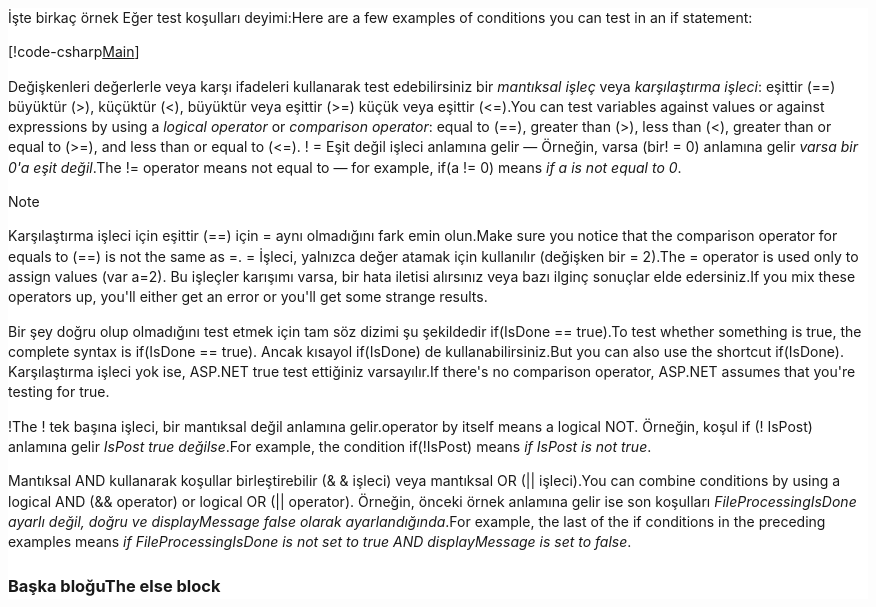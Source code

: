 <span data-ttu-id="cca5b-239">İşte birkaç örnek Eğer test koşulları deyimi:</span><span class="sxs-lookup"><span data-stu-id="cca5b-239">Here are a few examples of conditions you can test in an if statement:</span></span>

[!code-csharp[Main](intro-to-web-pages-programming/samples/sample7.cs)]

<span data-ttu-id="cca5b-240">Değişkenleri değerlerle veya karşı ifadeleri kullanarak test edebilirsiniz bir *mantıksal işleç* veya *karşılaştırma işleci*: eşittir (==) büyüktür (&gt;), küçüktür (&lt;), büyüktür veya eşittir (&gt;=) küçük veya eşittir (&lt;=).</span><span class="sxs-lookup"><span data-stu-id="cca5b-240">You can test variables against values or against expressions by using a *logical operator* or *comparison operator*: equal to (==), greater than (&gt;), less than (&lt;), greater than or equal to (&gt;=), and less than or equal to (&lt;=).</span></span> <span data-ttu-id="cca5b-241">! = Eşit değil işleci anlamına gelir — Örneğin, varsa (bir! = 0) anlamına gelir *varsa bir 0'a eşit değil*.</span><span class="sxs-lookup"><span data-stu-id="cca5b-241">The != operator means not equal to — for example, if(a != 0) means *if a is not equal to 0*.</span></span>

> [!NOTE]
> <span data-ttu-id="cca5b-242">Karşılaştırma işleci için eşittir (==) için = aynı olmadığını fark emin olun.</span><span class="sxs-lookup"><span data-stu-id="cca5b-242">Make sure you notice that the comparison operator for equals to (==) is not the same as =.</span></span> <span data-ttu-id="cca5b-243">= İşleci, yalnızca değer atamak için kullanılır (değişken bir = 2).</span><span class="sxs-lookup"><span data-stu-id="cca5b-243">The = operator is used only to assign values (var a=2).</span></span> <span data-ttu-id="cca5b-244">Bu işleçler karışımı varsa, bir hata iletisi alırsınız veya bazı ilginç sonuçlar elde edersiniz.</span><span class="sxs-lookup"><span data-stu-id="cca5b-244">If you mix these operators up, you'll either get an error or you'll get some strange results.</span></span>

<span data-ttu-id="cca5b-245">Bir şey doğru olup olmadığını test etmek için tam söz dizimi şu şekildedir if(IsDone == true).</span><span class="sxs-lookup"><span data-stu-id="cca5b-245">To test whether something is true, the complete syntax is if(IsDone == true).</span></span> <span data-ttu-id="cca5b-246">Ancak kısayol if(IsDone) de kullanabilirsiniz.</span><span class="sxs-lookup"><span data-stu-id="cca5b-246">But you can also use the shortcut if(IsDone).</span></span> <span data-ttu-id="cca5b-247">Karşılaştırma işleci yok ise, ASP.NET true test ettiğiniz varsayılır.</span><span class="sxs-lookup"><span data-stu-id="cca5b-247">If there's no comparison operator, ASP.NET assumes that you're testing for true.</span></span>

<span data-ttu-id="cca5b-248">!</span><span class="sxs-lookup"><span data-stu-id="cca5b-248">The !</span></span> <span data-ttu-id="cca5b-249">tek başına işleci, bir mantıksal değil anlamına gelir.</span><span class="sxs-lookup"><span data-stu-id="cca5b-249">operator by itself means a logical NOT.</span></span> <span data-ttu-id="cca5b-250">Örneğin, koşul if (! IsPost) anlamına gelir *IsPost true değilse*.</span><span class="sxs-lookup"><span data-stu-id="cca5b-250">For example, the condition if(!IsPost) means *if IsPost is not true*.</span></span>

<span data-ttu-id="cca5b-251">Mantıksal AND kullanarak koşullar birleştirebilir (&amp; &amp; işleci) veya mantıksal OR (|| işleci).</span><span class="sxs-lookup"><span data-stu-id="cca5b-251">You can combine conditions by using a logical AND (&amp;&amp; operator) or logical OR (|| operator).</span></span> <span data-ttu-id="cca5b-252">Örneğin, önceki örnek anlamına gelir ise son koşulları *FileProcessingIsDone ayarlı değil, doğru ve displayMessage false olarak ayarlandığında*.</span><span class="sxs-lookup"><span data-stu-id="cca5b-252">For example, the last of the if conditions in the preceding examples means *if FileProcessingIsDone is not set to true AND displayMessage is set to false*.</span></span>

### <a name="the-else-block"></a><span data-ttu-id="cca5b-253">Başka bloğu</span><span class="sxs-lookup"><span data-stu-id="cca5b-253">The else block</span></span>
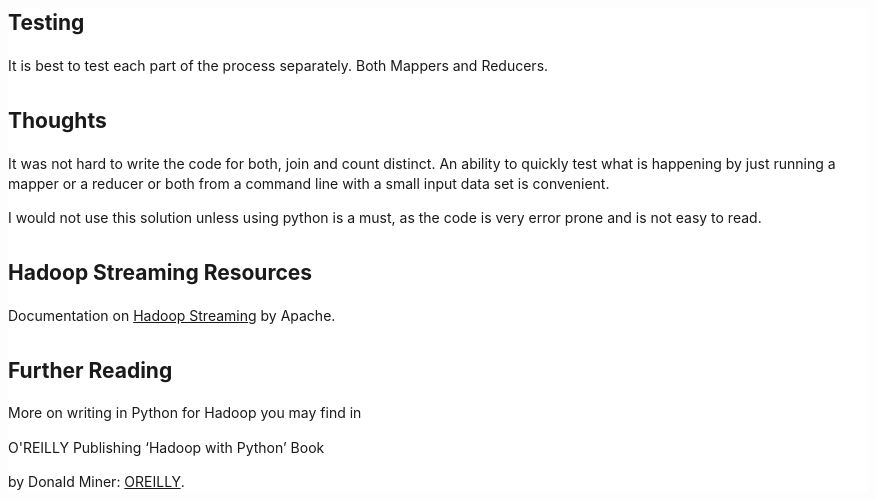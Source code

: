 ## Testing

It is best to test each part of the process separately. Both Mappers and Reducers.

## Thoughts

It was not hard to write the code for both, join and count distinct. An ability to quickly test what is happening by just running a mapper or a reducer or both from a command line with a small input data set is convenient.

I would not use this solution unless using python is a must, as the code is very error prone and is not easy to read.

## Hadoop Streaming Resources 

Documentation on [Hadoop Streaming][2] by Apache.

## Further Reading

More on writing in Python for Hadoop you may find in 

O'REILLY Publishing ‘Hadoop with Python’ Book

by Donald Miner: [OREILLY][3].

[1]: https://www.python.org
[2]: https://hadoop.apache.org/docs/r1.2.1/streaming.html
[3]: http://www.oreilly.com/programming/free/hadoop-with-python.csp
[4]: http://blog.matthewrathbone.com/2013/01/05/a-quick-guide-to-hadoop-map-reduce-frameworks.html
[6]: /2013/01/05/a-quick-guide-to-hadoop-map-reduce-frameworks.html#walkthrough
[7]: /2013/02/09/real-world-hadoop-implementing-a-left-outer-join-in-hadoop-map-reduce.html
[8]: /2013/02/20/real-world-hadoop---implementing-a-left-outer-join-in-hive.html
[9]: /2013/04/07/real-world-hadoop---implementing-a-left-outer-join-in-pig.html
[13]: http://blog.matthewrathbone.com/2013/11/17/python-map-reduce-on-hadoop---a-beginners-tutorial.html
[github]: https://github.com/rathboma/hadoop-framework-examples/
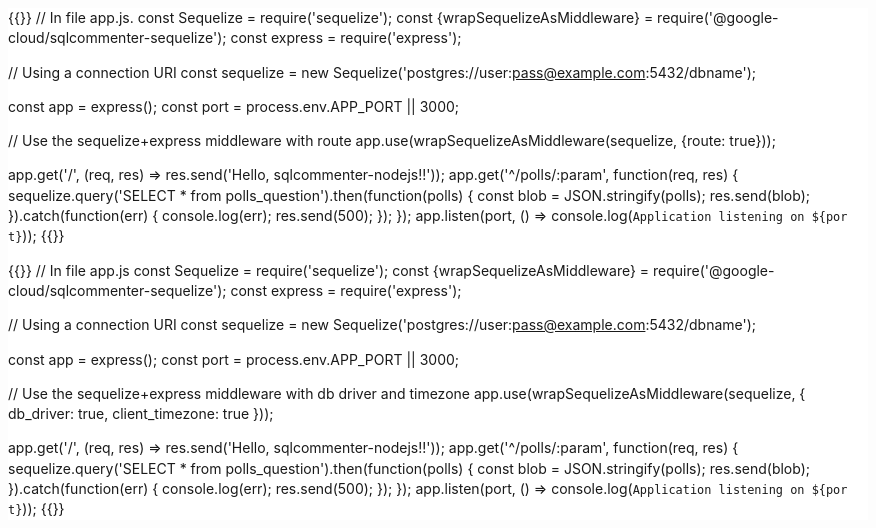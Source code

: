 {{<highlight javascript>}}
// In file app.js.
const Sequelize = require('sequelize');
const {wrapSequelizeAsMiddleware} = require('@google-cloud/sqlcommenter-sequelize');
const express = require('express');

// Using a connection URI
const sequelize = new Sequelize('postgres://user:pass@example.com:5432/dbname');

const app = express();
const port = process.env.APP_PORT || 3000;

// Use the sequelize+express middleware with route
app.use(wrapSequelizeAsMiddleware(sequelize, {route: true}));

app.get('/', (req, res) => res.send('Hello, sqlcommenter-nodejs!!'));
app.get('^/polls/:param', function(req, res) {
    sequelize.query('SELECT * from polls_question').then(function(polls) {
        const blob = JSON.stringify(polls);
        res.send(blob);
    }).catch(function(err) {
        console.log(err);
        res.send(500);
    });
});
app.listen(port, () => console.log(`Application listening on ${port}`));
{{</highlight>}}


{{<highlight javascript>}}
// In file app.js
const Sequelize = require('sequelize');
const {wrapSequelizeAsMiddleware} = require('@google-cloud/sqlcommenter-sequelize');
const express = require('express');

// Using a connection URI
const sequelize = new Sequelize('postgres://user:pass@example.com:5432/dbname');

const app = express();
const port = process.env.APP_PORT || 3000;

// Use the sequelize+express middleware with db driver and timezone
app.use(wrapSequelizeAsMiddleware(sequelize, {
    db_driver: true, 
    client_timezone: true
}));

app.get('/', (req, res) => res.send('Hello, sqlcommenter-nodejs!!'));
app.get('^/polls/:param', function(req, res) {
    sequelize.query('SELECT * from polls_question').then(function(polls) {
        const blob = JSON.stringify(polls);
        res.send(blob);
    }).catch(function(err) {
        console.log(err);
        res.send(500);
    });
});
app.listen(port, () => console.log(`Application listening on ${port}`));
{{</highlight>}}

(WHAT THE TASK ASKS):
Output all of the data above exactly; no pictures should appear.

(YOUR RESPONSE):
Source code

: <span data-ttu-id="cca5b-239">İşte birkaç örnek Eğer test koşulları deyimi:</span><span class="sxs-lookup"><span data-stu-id="cca5b-239">Here are a few examples of conditions you can test in an if statement:</span></span>

[!code-csharp[Main](intro-to-web-pages-programming/samples/sample7.cs)]

<span data-ttu-id="cca5b-240">Değişkenleri değerlerle veya karşı ifadeleri kullanarak test edebilirsiniz bir *mantıksal işleç* veya *karşılaştırma işleci*: eşittir (==) büyüktür (&gt;), küçüktür (&lt;), büyüktür veya eşittir (&gt;=) küçük veya eşittir (&lt;=).</span><span class="sxs-lookup"><span data-stu-id="cca5b-240">You can test variables against values or against expressions by using a *logical operator* or *comparison operator*: equal to (==), greater than (&gt;), less than (&lt;), greater than or equal to (&gt;=), and less than or equal to (&lt;=).</span></span> <span data-ttu-id="cca5b-241">! = Eşit değil işleci anlamına gelir — Örneğin, varsa (bir! = 0) anlamına gelir *varsa bir 0'a eşit değil*.</span><span class="sxs-lookup"><span data-stu-id="cca5b-241">The != operator means not equal to — for example, if(a != 0) means *if a is not equal to 0*.</span></span>

> [!NOTE]
> <span data-ttu-id="cca5b-242">Karşılaştırma işleci için eşittir (==) için = aynı olmadığını fark emin olun.</span><span class="sxs-lookup"><span data-stu-id="cca5b-242">Make sure you notice that the comparison operator for equals to (==) is not the same as =.</span></span> <span data-ttu-id="cca5b-243">= İşleci, yalnızca değer atamak için kullanılır (değişken bir = 2).</span><span class="sxs-lookup"><span data-stu-id="cca5b-243">The = operator is used only to assign values (var a=2).</span></span> <span data-ttu-id="cca5b-244">Bu işleçler karışımı varsa, bir hata iletisi alırsınız veya bazı ilginç sonuçlar elde edersiniz.</span><span class="sxs-lookup"><span data-stu-id="cca5b-244">If you mix these operators up, you'll either get an error or you'll get some strange results.</span></span>

<span data-ttu-id="cca5b-245">Bir şey doğru olup olmadığını test etmek için tam söz dizimi şu şekildedir if(IsDone == true).</span><span class="sxs-lookup"><span data-stu-id="cca5b-245">To test whether something is true, the complete syntax is if(IsDone == true).</span></span> <span data-ttu-id="cca5b-246">Ancak kısayol if(IsDone) de kullanabilirsiniz.</span><span class="sxs-lookup"><span data-stu-id="cca5b-246">But you can also use the shortcut if(IsDone).</span></span> <span data-ttu-id="cca5b-247">Karşılaştırma işleci yok ise, ASP.NET true test ettiğiniz varsayılır.</span><span class="sxs-lookup"><span data-stu-id="cca5b-247">If there's no comparison operator, ASP.NET assumes that you're testing for true.</span></span>

<span data-ttu-id="cca5b-248">!</span><span class="sxs-lookup"><span data-stu-id="cca5b-248">The !</span></span> <span data-ttu-id="cca5b-249">tek başına işleci, bir mantıksal değil anlamına gelir.</span><span class="sxs-lookup"><span data-stu-id="cca5b-249">operator by itself means a logical NOT.</span></span> <span data-ttu-id="cca5b-250">Örneğin, koşul if (! IsPost) anlamına gelir *IsPost true değilse*.</span><span class="sxs-lookup"><span data-stu-id="cca5b-250">For example, the condition if(!IsPost) means *if IsPost is not true*.</span></span>

<span data-ttu-id="cca5b-251">Mantıksal AND kullanarak koşullar birleştirebilir (&amp; &amp; işleci) veya mantıksal OR (|| işleci).</span><span class="sxs-lookup"><span data-stu-id="cca5b-251">You can combine conditions by using a logical AND (&amp;&amp; operator) or logical OR (|| operator).</span></span> <span data-ttu-id="cca5b-252">Örneğin, önceki örnek anlamına gelir ise son koşulları *FileProcessingIsDone ayarlı değil, doğru ve displayMessage false olarak ayarlandığında*.</span><span class="sxs-lookup"><span data-stu-id="cca5b-252">For example, the last of the if conditions in the preceding examples means *if FileProcessingIsDone is not set to true AND displayMessage is set to false*.</span></span>

### <a name="the-else-block"></a><span data-ttu-id="cca5b-253">Başka bloğu</span><span class="sxs-lookup"><span data-stu-id="cca5b-253">The else block</span></span>
Source code

: ## Testing

It is best to test each part of the process separately. Both Mappers and Reducers.

## Thoughts

It was not hard to write the code for both, join and count distinct. An ability to quickly test what is happening by just running a mapper or a reducer or both from a command line with a small input data set is convenient.

I would not use this solution unless using python is a must, as the code is very error prone and is not easy to read.

## Hadoop Streaming Resources 

Documentation on [Hadoop Streaming][2] by Apache.

## Further Reading

More on writing in Python for Hadoop you may find in 

O'REILLY Publishing ‘Hadoop with Python’ Book

by Donald Miner: [OREILLY][3].

[1]: https://www.python.org
[2]: https://hadoop.apache.org/docs/r1.2.1/streaming.html
[3]: http://www.oreilly.com/programming/free/hadoop-with-python.csp
[4]: http://blog.matthewrathbone.com/2013/01/05/a-quick-guide-to-hadoop-map-reduce-frameworks.html
[6]: /2013/01/05/a-quick-guide-to-hadoop-map-reduce-frameworks.html#walkthrough
[7]: /2013/02/09/real-world-hadoop-implementing-a-left-outer-join-in-hadoop-map-reduce.html
[8]: /2013/02/20/real-world-hadoop---implementing-a-left-outer-join-in-hive.html
[9]: /2013/04/07/real-world-hadoop---implementing-a-left-outer-join-in-pig.html
[13]: http://blog.matthewrathbone.com/2013/11/17/python-map-reduce-on-hadoop---a-beginners-tutorial.html
[github]: https://github.com/rathboma/hadoop-framework-examples/
Source code

: {{<highlight javascript>}}
// In file app.js.
const Sequelize = require('sequelize');
const {wrapSequelizeAsMiddleware} = require('@google-cloud/sqlcommenter-sequelize');
const express = require('express');

// Using a connection URI
const sequelize = new Sequelize('postgres://user:pass@example.com:5432/dbname');

const app = express();
const port = process.env.APP_PORT || 3000;

// Use the sequelize+express middleware with route
app.use(wrapSequelizeAsMiddleware(sequelize, {route: true}));

app.get('/', (req, res) => res.send('Hello, sqlcommenter-nodejs!!'));
app.get('^/polls/:param', function(req, res) {
    sequelize.query('SELECT * from polls_question').then(function(polls) {
        const blob = JSON.stringify(polls);
        res.send(blob);
    }).catch(function(err) {
        console.log(err);
        res.send(500);
    });
});
app.listen(port, () => console.log(`Application listening on ${port}`));
{{</highlight>}}


{{<highlight javascript>}}
// In file app.js
const Sequelize = require('sequelize');
const {wrapSequelizeAsMiddleware} = require('@google-cloud/sqlcommenter-sequelize');
const express = require('express');

// Using a connection URI
const sequelize = new Sequelize('postgres://user:pass@example.com:5432/dbname');

const app = express();
const port = process.env.APP_PORT || 3000;

// Use the sequelize+express middleware with db driver and timezone
app.use(wrapSequelizeAsMiddleware(sequelize, {
    db_driver: true, 
    client_timezone: true
}));

app.get('/', (req, res) => res.send('Hello, sqlcommenter-nodejs!!'));
app.get('^/polls/:param', function(req, res) {
    sequelize.query('SELECT * from polls_question').then(function(polls) {
        const blob = JSON.stringify(polls);
        res.send(blob);
    }).catch(function(err) {
        console.log(err);
        res.send(500);
    });
});
app.listen(port, () => console.log(`Application listening on ${port}`));
{{</highlight>}}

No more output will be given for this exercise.